I had the benefit of being stationed in the south. This yankee LOVES biscuits and gravy, pork rinds, and grits!

Me too! Was stationed at NAS Memphis and learned to love good Southern food.

Unfortunately , I once walked into a store and ordered what they called a Philly style hoagie.

I was appalled!

Some form of sliced mystery luncheon meat , orange cheese , lettuce , tomatos , onions and mayo on an oversized soft hot dog roll.
 
I learned to love scrapple from my dad, who cooked up batches of it from time to time. He learned how to do that from his Kentucky forbears.

Sunny side up eggs and lots of scrapple seasoned with plenty of garlic salt and black pepper! Absolutely nothing finer for breakfast...

Here's a recipe pretty close to the way my dad made it:

Ingredients:


Preparation:

Cook back bones in boiling water until the meat can be pulled off the bones with a fork and minced up. Gradually add meal, flour and seasonings to the back bone mixture. Slowly cook, stirring in dry mixture until thick. Pack mixture in a loaf pan and cool. Store in refrigerator.

When ready, cut slabs from the mixture about the size of a deck of cards and fry in oil. Serve with salt, garlic salt, and/or pepper at the ready and season to taste. Enjoy!

THAT amigo is not offal....and it sounds pretty tasty to boot ;)
P.S. Do you leave the bones in the misture or do ya give them to the dog????? :D
 
I'm open to suggestions.......

Well food, as you probably know, is regional. If you want authenitic Pa. Dutch (actually German) food you don't go looking in Arizona.

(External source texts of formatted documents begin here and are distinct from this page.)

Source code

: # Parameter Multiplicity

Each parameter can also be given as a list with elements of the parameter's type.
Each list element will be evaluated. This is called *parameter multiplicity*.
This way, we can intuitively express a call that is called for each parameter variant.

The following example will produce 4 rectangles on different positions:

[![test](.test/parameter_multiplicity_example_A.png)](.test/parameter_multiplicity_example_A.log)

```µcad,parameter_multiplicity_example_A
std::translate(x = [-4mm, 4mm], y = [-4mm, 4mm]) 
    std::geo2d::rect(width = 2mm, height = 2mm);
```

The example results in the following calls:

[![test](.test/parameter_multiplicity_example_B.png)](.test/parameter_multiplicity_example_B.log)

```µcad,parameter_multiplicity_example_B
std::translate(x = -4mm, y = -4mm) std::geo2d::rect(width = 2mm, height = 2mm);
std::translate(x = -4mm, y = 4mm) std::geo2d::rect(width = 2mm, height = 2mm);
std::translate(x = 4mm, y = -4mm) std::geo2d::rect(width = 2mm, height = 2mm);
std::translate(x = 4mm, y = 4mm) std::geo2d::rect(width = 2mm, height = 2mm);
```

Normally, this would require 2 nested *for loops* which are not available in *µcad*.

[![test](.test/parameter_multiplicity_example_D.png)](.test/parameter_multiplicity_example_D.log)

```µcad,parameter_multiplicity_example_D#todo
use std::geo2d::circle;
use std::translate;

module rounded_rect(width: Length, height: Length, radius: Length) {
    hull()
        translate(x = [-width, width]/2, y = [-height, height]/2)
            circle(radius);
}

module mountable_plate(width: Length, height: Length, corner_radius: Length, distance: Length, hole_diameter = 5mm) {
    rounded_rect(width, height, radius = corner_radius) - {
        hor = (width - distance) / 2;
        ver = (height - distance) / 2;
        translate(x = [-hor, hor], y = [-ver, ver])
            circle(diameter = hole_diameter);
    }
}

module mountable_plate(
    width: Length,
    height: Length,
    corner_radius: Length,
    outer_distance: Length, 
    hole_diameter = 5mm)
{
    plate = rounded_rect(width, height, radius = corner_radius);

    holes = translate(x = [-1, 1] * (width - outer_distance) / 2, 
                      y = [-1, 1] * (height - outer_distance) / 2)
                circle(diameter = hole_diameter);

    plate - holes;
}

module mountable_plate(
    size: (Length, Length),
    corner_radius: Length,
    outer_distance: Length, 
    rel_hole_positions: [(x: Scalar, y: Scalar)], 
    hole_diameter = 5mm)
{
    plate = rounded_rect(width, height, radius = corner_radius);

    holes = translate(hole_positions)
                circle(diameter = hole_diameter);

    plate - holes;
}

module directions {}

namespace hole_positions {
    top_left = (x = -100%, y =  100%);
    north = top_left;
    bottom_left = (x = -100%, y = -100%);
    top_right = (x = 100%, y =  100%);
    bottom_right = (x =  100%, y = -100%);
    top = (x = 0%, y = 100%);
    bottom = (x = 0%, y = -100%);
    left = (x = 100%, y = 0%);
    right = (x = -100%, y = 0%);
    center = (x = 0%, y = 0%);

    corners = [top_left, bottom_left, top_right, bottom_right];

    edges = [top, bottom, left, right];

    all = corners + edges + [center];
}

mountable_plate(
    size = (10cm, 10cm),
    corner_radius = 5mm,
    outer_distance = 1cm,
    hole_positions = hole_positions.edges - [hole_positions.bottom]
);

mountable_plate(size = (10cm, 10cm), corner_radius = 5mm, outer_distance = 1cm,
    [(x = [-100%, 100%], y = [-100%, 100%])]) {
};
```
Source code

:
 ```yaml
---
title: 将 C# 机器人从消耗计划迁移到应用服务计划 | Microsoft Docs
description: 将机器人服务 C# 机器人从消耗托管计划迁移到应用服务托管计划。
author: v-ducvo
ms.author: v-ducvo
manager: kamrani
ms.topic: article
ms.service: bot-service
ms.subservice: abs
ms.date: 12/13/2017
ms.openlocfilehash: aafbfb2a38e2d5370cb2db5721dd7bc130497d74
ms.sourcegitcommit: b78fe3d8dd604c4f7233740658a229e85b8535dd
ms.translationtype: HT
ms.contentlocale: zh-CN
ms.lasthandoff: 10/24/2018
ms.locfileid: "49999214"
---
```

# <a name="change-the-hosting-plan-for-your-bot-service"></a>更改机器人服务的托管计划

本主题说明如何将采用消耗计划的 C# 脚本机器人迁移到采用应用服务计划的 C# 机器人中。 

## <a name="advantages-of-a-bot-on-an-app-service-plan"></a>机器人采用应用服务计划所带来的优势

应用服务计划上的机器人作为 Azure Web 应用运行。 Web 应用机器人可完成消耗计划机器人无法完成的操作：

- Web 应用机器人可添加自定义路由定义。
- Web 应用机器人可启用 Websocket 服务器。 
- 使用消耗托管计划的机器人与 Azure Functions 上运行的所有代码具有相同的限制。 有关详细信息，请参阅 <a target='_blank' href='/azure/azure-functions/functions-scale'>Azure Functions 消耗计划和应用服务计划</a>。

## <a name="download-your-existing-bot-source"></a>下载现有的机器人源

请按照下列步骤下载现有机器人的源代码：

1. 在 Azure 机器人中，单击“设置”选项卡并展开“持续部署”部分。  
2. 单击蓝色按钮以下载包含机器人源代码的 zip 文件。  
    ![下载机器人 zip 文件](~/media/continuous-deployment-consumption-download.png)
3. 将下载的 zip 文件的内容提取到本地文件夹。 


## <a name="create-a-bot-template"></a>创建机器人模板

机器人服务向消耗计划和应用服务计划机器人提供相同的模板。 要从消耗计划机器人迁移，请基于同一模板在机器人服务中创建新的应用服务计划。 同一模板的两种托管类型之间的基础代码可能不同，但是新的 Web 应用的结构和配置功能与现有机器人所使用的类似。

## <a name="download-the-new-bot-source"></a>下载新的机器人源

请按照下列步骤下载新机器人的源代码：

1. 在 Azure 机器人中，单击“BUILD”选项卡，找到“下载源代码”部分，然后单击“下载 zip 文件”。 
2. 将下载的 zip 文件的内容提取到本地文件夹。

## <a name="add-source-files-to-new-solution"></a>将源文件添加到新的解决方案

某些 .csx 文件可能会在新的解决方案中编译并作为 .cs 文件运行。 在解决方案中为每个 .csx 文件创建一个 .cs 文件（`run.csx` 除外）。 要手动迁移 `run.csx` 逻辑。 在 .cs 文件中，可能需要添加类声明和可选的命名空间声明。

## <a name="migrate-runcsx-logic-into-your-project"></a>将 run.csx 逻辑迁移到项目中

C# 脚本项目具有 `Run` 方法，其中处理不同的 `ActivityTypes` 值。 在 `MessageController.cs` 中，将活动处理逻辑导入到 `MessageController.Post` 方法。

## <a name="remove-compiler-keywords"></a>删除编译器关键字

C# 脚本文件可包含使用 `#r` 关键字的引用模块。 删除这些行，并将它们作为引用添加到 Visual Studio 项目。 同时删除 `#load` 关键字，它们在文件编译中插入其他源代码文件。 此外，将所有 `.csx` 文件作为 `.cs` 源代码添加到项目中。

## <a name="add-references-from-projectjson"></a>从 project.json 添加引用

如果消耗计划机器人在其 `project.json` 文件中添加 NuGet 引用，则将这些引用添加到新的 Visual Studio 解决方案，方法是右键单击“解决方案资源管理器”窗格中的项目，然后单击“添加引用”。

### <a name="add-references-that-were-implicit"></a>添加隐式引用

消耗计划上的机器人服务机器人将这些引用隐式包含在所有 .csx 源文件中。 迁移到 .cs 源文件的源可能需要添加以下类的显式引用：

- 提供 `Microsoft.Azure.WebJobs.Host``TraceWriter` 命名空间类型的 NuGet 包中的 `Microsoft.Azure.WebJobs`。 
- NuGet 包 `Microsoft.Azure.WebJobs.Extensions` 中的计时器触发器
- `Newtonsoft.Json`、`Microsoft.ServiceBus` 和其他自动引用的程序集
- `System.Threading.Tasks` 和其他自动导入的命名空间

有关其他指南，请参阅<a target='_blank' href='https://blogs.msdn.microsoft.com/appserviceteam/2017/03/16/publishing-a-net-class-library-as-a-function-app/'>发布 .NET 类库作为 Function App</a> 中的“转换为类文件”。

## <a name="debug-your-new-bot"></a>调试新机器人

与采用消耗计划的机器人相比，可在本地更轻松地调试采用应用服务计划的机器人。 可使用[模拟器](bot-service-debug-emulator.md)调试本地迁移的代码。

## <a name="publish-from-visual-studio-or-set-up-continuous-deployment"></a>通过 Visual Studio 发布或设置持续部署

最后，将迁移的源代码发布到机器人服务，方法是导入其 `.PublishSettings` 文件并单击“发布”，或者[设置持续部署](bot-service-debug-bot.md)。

However, if you're open to Mexican things, you could spend the rest of a long life in Arizona and not find them all. I have a weakness for something as simple as a Sonorian Hot dot, made and sold in the little roadside trailers. Served with a Jalapeno stuffed with cheese and wrapped in bacon and fried. About a months worth of sat fat, but then you didn't want to live forever did you?


I don't know where in Arizona you are, but my hangout is Tucson. Besides the Mexican places, there's a place called Beyond Bread, there's a couple of great pizza places, and some nice Italian ones, like a funky little place on I think way east Speedway. There are some great steak places. There's one in Prescott that I'll never forget. There are nice but pricey resturants in Sedona, up the road in Flagstaff there are some places I've been to and not too expensive. There's a great Pizza place outside of Florance. What's his name in Seligman died or you could go there too. Go anyway, take your own wine.

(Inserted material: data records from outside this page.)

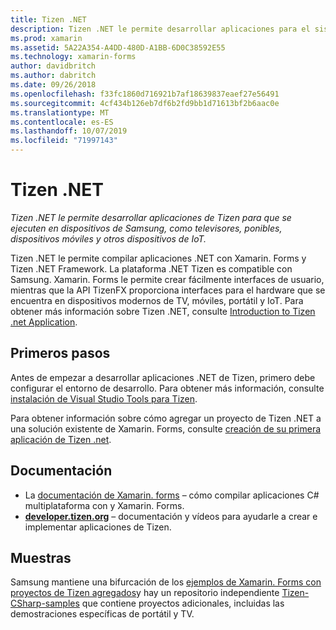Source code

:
 ```yaml
---
title: Tizen .NET
description: Tizen .NET le permite desarrollar aplicaciones para el sistema operativo Tizen, que se ejecuta en dispositivos Samsung, incluidos los televisores, ponibles, dispositivos móviles y otros dispositivos IoT.
ms.prod: xamarin
ms.assetid: 5A22A354-A4DD-480D-A1BB-6D0C38592E55
ms.technology: xamarin-forms
author: davidbritch
ms.author: dabritch
ms.date: 09/26/2018
ms.openlocfilehash: f33fc1860d716921b7af18639837eaef27e56491
ms.sourcegitcommit: 4cf434b126eb7df6b2fd9bb1d71613bf2b6aac0e
ms.translationtype: MT
ms.contentlocale: es-ES
ms.lasthandoff: 10/07/2019
ms.locfileid: "71997143"
---
```

# <a name="tizen-net"></a>Tizen .NET

_Tizen .NET le permite desarrollar aplicaciones de Tizen para que se ejecuten en dispositivos de Samsung, como televisores, ponibles, dispositivos móviles y otros dispositivos de IoT._

Tizen .NET le permite compilar aplicaciones .NET con Xamarin. Forms y Tizen .NET Framework. La plataforma .NET Tizen es compatible con Samsung. Xamarin. Forms le permite crear fácilmente interfaces de usuario, mientras que la API TizenFX proporciona interfaces para el hardware que se encuentra en dispositivos modernos de TV, móviles, portátil y IoT. Para obtener más información sobre Tizen .NET, consulte [Introduction to Tizen .net Application](https://developer.tizen.org/development/training/.net-application).

## <a name="get-started"></a>Primeros pasos

Antes de empezar a desarrollar aplicaciones .NET de Tizen, primero debe configurar el entorno de desarrollo. Para obtener más información, consulte [instalación de Visual Studio Tools para Tizen](https://developer.tizen.org/development/visual-studio-tools-tizen/installing-visual-studio-tools-tizen).

Para obtener información sobre cómo agregar un proyecto de Tizen .NET a una solución existente de Xamarin. Forms, consulte [creación de su primera aplicación de Tizen .net](https://developer.tizen.org/development/training/.net-application/creating-your-first-tizen-.net-application).

## <a name="documentation"></a>Documentación

- La [documentación de Xamarin. forms](~/xamarin-forms/index.yml) &ndash; cómo compilar aplicaciones C# multiplataforma con y Xamarin. Forms.
- [**developer.tizen.org**](https://developer.tizen.org/development) &ndash; documentación y vídeos para ayudarle a crear e implementar aplicaciones de Tizen.

## <a name="samples"></a>Muestras

Samsung mantiene una bifurcación de los [ejemplos de Xamarin. Forms con proyectos de Tizen agregados](https://github.com/Samsung/xamarin-forms-samples)y hay un repositorio independiente [Tizen-CSharp-samples](https://github.com/Samsung/Tizen-CSharp-Samples) que contiene proyectos adicionales, incluidas las demostraciones específicas de portátil y TV.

It's not great but it's fun, to to Tombstone and get a cheeseburger at Big Nose Kate's. Speaking of which there are a couple of nice places in Bisbee, nearby.

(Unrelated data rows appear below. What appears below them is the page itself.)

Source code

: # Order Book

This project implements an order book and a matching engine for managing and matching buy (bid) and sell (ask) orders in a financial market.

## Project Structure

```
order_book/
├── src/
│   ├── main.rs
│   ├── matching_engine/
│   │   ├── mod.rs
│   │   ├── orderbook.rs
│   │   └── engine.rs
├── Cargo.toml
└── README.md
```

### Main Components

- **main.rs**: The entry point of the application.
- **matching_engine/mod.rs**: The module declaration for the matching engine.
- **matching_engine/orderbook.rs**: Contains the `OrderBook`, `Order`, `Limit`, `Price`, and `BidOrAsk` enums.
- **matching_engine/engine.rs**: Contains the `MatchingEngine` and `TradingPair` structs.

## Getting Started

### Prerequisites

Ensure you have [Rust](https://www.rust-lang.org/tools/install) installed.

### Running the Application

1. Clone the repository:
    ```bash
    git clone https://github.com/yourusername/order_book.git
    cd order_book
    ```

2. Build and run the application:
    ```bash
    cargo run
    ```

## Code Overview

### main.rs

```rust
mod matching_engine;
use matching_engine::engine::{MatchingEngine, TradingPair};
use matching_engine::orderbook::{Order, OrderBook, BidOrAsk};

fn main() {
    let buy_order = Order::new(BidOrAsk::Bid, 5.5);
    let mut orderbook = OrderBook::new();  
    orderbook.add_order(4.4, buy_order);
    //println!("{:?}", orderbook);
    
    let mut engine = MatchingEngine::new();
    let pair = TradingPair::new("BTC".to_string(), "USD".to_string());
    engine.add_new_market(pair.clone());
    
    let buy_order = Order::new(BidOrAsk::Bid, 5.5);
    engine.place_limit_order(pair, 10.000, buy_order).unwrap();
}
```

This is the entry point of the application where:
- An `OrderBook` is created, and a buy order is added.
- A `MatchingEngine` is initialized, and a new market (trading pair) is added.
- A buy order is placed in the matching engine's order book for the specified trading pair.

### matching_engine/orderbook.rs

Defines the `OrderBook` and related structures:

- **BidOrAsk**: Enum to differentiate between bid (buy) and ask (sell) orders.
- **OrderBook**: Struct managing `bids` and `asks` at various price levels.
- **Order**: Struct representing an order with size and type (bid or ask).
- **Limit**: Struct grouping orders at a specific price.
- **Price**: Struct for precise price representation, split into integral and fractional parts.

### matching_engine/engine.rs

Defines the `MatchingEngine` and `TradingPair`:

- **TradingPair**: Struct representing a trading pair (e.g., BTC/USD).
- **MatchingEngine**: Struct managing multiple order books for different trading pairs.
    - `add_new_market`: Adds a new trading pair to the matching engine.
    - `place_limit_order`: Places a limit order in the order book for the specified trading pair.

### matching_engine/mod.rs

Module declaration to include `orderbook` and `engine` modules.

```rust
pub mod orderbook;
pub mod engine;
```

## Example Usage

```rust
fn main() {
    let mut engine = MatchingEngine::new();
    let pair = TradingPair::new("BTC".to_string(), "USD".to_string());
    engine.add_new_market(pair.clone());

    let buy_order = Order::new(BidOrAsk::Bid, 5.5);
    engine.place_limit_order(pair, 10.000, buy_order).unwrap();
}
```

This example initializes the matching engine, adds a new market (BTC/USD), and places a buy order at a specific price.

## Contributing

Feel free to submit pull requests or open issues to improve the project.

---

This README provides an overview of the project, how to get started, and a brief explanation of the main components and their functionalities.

Phoenix is a zoo but at the NRA last year my son and I found several nice places nearby the convention. My favorite (Phoenix) place is Tempe but I don't go there often. (see above about zoo)

Go to AJ's or Whole Foods, if you can't put something together at either one I don't know what to say.

Otherwise, I guess there's always York County Pa.
 
Seeing that I'm from South Jersey and a Pork Roll and Scrapple eater from way back. Now I'm living in Florida and very seldom see either for sale in the markets and most times the Scrapple is frozen.

My favorite for breakfast was scrambled egg and scrapple on toast. Lunch would be American cheese pork roll on a hard roll with a bit of Gulden's hot mustard. One cannot even get a good hard roll in Florida, but I'm not going back to Jersey, ever.

Mike..
Publix can order Taylor Pork Roll,, yet just gonna have a hard time finding a "Hard" roll,, with coffee light and sweet.. :D
 
Taylor Pork Roll between a couple of eggs over easy on a big poppy seed covered hard roll, glass of oj and a big cup of black coffee. That's my idea of Saturday morning breakfast, or breakfast any day of the week for that matter.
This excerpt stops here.